10

I am trying to retrieve data from oracle using spark-sql-2.4.1 version. I tried to set the JdbcOptions as below :

    .option("lowerBound", "31-MAR-02");
    .option("upperBound", "01-MAY-19");
    .option("partitionColumn", "data_date");
    .option("numPartitions", 240);

But gives error :

    java.lang.IllegalArgumentException: Timestamp format must be yyyy-mm-dd hh:mm:ss[.fffffffff]
        at java.sql.Timestamp.valueOf(Timestamp.java:204)
        at org.apache.spark.sql.execution.datasources.jdbc.JDBCRelation$.toInternalBoundValue(JDBCRelation.scala:179)

Then tried as below

    .option("lowerBound", "2002-03-31"); //changed the date format
    .option("upperBound", "2019-05-02");
    .option("partitionColumn", "data_date"); 
    .option("numPartitions", 240);

Still no luck. So what is the correct way to pass the date as "lower/upperBound"? Is there a way to specify/set option parameter data Type ?

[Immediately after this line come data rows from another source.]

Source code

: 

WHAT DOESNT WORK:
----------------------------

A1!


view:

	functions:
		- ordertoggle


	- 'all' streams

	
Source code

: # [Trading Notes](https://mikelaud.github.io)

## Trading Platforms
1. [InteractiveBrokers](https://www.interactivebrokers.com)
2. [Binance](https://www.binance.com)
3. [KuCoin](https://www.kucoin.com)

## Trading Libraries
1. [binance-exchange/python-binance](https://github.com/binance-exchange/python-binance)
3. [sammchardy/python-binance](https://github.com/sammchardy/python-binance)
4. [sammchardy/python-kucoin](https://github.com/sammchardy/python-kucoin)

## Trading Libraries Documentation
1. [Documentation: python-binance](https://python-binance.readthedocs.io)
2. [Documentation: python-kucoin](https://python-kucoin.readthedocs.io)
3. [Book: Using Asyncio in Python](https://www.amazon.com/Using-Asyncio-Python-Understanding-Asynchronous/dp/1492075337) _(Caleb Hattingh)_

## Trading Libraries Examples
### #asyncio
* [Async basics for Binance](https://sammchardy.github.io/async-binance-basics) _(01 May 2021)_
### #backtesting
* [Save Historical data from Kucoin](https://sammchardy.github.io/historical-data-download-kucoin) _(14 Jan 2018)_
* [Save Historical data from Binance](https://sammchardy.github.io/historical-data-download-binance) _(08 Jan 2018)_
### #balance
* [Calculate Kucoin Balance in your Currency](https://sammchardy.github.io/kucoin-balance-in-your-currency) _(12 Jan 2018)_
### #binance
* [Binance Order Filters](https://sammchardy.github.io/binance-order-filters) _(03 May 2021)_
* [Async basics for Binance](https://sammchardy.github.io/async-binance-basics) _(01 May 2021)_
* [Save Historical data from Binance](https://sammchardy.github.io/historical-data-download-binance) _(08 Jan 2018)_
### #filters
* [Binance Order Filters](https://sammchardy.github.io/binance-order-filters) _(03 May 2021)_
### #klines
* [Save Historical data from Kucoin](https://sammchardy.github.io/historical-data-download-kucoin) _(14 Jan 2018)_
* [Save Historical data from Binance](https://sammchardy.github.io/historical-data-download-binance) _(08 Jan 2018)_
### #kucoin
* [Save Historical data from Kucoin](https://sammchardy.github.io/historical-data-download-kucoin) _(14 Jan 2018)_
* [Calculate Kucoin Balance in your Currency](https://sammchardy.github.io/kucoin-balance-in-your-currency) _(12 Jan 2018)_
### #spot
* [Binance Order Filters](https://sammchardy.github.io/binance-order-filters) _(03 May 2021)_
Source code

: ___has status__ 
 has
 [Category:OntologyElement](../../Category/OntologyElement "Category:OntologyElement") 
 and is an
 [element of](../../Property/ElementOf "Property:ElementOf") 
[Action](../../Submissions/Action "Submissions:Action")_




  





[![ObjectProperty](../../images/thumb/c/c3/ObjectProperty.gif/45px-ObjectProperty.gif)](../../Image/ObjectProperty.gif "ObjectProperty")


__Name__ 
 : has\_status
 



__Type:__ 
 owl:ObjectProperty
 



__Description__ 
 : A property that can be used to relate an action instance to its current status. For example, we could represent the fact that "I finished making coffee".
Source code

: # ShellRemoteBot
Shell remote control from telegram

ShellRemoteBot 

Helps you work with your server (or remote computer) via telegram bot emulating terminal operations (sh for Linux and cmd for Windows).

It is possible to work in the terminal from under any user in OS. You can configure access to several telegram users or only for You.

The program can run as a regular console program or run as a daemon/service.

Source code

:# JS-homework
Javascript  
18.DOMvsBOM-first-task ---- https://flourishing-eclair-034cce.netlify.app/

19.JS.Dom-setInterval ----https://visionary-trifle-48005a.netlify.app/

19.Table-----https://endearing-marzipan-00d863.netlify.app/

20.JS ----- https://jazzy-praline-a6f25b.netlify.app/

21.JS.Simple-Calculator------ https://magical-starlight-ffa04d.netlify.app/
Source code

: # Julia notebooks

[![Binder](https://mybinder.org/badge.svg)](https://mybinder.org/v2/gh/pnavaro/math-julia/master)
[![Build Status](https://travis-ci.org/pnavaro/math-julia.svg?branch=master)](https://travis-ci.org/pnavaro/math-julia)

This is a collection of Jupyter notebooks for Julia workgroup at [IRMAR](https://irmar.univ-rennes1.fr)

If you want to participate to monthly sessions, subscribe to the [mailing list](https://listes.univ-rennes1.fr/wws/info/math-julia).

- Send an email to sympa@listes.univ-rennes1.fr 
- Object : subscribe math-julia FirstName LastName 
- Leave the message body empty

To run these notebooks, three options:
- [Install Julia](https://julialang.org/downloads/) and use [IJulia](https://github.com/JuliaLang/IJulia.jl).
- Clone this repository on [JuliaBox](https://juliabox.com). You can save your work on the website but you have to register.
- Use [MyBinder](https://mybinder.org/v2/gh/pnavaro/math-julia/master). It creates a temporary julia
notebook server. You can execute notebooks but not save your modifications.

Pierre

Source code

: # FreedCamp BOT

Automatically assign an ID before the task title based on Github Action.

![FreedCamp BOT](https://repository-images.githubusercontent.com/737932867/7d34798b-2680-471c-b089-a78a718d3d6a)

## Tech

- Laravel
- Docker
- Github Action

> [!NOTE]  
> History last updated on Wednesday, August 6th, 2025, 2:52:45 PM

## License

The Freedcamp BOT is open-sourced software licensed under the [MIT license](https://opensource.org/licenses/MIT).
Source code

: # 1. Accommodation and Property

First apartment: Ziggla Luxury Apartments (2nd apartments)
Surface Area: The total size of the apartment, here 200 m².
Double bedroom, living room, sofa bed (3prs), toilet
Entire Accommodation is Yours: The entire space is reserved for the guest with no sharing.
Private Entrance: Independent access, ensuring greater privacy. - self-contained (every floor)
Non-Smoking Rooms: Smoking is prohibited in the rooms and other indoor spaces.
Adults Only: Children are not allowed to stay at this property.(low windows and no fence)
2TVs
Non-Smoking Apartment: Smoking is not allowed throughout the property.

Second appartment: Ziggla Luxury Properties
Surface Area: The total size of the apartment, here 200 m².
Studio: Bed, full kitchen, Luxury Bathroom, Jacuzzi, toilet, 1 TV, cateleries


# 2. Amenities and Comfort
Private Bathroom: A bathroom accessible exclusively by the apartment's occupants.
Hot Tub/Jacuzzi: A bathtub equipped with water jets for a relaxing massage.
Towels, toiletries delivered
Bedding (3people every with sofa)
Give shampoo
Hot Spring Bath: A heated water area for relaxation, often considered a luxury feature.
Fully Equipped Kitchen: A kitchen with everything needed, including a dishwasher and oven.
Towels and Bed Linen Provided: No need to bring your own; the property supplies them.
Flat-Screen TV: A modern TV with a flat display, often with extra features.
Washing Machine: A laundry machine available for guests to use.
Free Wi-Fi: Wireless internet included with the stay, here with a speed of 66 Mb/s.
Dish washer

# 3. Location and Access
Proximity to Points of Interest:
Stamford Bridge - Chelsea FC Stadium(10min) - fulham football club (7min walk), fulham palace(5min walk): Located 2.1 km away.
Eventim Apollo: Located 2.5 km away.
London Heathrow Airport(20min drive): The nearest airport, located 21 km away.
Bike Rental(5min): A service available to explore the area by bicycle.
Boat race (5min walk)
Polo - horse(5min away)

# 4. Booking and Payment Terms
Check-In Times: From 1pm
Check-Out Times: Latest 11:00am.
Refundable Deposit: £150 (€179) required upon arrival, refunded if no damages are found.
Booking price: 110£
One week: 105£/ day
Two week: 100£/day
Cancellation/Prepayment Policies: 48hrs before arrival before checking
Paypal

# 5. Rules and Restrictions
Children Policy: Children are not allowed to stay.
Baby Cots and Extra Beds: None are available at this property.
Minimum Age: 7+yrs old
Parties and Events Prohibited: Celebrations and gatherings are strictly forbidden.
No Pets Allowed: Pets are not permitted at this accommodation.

Part-2 Checked the options properly. they were overwritten in between before executing the query. So corrected it. ... now that error resolved.

But for below options:

.option("lowerBound", "2002-03-31 00:00:00"); 
.option("upperBound", "2019-05-01 23:59:59");
.option("timestampFormat", "yyyy-mm-dd hh:mm:ss");

Query String :

query ->  ( SELECT * FROM MODEL_VALS ) T

It is throwing another error :

java.sql.SQLException: ORA-12801: error signaled in parallel query server P022, instance nj0005

ORA-01861: literal does not match format string
BdEngineer
  • 2,929
  • 4
  • 49
  • 85

4 Answers4

13

If you are using Oracle, see https://github.com/apache/spark/blob/master/external/docker-integration-tests/src/test/scala/org/apache/spark/sql/jdbc/OracleIntegrationSuite.scala#L441

val df1 = spark.read.format("jdbc")
      .option("url", jdbcUrl)
      .option("dbtable", "datetimePartitionTest")
      .option("partitionColumn", "d")
      .option("lowerBound", "2018-07-06")
      .option("upperBound", "2018-07-20")
      .option("numPartitions", 3)
      // oracle.jdbc.mapDateToTimestamp defaults to true. If this flag is not disabled, column d
      // (Oracle DATE) will be resolved as Catalyst Timestamp, which will fail bound evaluation of
      // the partition column. E.g. 2018-07-06 cannot be evaluated as Timestamp, and the error
      // message says: Timestamp format must be yyyy-mm-dd hh:mm:ss[.fffffffff].
      .option("oracle.jdbc.mapDateToTimestamp", "false")
      .option("sessionInitStatement", "ALTER SESSION SET NLS_DATE_FORMAT = 'YYYY-MM-DD'")
      .load()
alexm
  • 510
  • 1
  • 8
  • 19
3

I stumbled on this question as I am solving a similar problem. But in this case Spark 2.4.2 is sending date in format 'yyyy-MM-dd HH:mm:ss.ssss' to Oracle and it returned "Not a valid month" as it expects 'dd-MMM-yy HH:mm:ss.ssss'. To solve that I followed: Spark GitHub Link , it says:

Override beforeFetch method in OracleDialect to finish the following two things:

Set Oracle's NLS_TIMESTAMP_FORMAT to "YYYY-MM-DD HH24:MI:SS.FF" to match java.sql.Timestamp format. Set Oracle's NLS_DATE_FORMAT to "YYYY-MM-DD" to match java.sql.Date format.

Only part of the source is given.